-
Type: Task
-
Resolution: Done
-
Affects Version/s: None
-
Component/s: None
@agorrod, @michaelcahill, @sueloverso:
Here's a writeup of the current situation with prefix compression on leaf pages.
Every key cell on a leaf page has an immediate trailing byte which is the prefix compression byte: if prefix compression is configured off, the byte still appears with a value of 0.
A few points:
- As Alex discovered in internal pages, instantiating a key has a significant cost (ignoring allocation overhead, instantiating a key requires 8B plus the total length of the key).
- The trade-off of instantiating the key vs. reading it from the page is not as straight-forward as it was in internal pages: we only instantiate leaf page keys if the key is at a "strategic position" or we encounter the key as part of a random search.
By "strategic position", I mean the key lives at a binary search choice point. When a leaf page is first read in, we fake a binary search of the page to find the places on the page we'll hit as part of a random search, and instantiate those keys, until we're guaranteed gaps on the page no larger than the configured "key_gap" value.
By "part of a random search", I want to emphasize we don't instantiate keys just because a cursor goes through the page, only if the key is encountered as part of a random search.
(An idea that won't work: it would be great if we could figure out as part of page reconciliation where the btree search choice points are for a page and don't prefix compression keys at those locations, but that doesn't work, by the time we figure out how many keys will live on a page, the page is laid-out, this would at best make reconciliation a two-pass algorithm.)
- Obviously, we're wasting a byte per key if prefix-compression is configured off or prefix-compression isn't possible for two adjacent keys. (Although, the latter is unlikely: the probability we won't compress out at least 1 byte on any two adjacent keys in a large tree is effectively 0, there are only 256 possible values.)
A possible fix is to change things so we flag in each key cell's metadata whether or not there's a prefix-compression byte.

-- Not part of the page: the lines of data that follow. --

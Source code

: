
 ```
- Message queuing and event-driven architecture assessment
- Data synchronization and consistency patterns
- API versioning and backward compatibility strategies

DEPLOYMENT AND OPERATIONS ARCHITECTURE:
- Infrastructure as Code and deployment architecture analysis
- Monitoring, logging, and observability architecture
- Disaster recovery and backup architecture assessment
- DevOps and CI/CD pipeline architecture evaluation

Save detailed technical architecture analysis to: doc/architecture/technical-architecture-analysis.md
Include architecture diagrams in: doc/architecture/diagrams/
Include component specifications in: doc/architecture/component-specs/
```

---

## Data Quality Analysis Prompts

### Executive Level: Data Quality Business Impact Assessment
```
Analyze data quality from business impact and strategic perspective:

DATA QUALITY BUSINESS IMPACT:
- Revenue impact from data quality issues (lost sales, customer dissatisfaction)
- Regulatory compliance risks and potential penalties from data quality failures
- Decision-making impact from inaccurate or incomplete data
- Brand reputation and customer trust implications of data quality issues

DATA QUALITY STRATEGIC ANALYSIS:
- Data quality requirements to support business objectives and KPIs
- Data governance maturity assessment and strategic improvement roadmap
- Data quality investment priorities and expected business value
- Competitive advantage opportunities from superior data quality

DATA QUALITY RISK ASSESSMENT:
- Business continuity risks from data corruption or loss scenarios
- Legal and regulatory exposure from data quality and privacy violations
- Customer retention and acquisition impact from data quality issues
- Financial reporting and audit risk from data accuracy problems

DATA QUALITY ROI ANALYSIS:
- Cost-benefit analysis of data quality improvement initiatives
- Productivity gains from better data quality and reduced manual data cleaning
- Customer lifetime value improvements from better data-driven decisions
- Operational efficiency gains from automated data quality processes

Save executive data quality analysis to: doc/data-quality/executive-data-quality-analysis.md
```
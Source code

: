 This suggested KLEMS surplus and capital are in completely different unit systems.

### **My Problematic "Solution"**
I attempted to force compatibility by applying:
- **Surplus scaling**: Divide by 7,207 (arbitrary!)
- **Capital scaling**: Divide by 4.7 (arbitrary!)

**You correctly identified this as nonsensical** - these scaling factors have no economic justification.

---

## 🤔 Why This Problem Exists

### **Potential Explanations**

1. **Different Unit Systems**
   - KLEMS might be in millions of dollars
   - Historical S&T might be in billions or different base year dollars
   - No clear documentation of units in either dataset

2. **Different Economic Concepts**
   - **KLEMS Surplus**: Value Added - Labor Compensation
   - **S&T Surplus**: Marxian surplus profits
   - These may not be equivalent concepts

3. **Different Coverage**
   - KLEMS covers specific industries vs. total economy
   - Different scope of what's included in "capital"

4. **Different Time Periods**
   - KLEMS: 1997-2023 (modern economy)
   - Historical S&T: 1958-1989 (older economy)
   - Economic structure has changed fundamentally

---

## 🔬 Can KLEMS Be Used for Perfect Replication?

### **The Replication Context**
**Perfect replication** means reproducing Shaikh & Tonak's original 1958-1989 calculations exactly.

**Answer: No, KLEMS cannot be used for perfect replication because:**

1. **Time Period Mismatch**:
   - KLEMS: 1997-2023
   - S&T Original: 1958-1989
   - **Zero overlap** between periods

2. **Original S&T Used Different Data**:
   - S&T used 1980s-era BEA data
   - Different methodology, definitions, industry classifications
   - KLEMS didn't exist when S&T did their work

There are two interesting key cell types with respect to prefix compression: WT_CELL_KEY and WT_CELL_KEY_SHORT.
We use WT_CELL_KEY_SHORT when a key is less than 64B in length. In this case, the cell's metadata consists of a single bit, and 6 of the other 7 bits of the byte are the length of the key. (Ignore the 8th bit, it's used for "short data" objects.) WT_CELL_KEY are keys 64B and larger, and they are followed by a packed key length.
WT_CELL_KEY isn't hard to fix: create WT_CELL_KEY_PREFIX, and for keys of type WT_CELL_KEY_PREFIX there's a prefix-compression byte, for WT_CELL_KEY there is no prefix-compression byte, otherwise they're the same and we're done.
WT_CELL_KEY_SHORT is difficult, we don't have any bits to use to encode whether or not it's followed by a prefix-compression byte.
We could:
- Change WT_CELL_KEY_SHORT to only apply to keys 32B or less and use the freed-up bit to flag if the short-key has a prefix-compression byte. That means we're now storing (packed) key lengths for keys between 32B and 64B. (On the other hand, those lengths will fit into a single byte.)
- Change WT_CELL_KEY_SHORT to imply no prefix-compression byte, in other words, sufficiently short keys always appear on the page without a prefix-compression byte. (The downside of this choice is if our prefix-compression shortens the key significantly, to the point where we could store it as short key with a prefix compression byte, we can no longer do that. On data sets with long common prefixes, this choice will hurt.)
- Leave WT_CELL_KEY_SHORT as is, where it always implies a prefix-compression byte, or, perhaps create a hybrid, a short-key with length of more than N bytes has a prefix-compression byte, but one smaller than N bytes does not.
I don't see a reason to prefer any of these schemes, it's pretty easy to imagine a work-load where any one of the choices won't be optimal.
I do think we should add WT_CELL_KEY_PREFIX: we'll save a byte per key when prefix-compression is turned off, and it's a relatively simple change, I don't see any down-side. Note, however, this only helps if the key is large enough, >= 64B.
I don't have a sense of how many applications will turn off prefix-compression. Squirreling around to figure out the key's real value is pretty expensive (and done inside the btree leaf-page search loop!), but that cost is amortized over the number of times that key is accessed.
I can't think of any way to trade-off prefix compression vs. anticipated instantiation cost: that implies some way of knowing the likelihood a key will be instantiated, and that's work-load dependent.
I don't know what to do with WT_CELL_KEY_SHORT – I'm looking for a convincing argument or good idea here.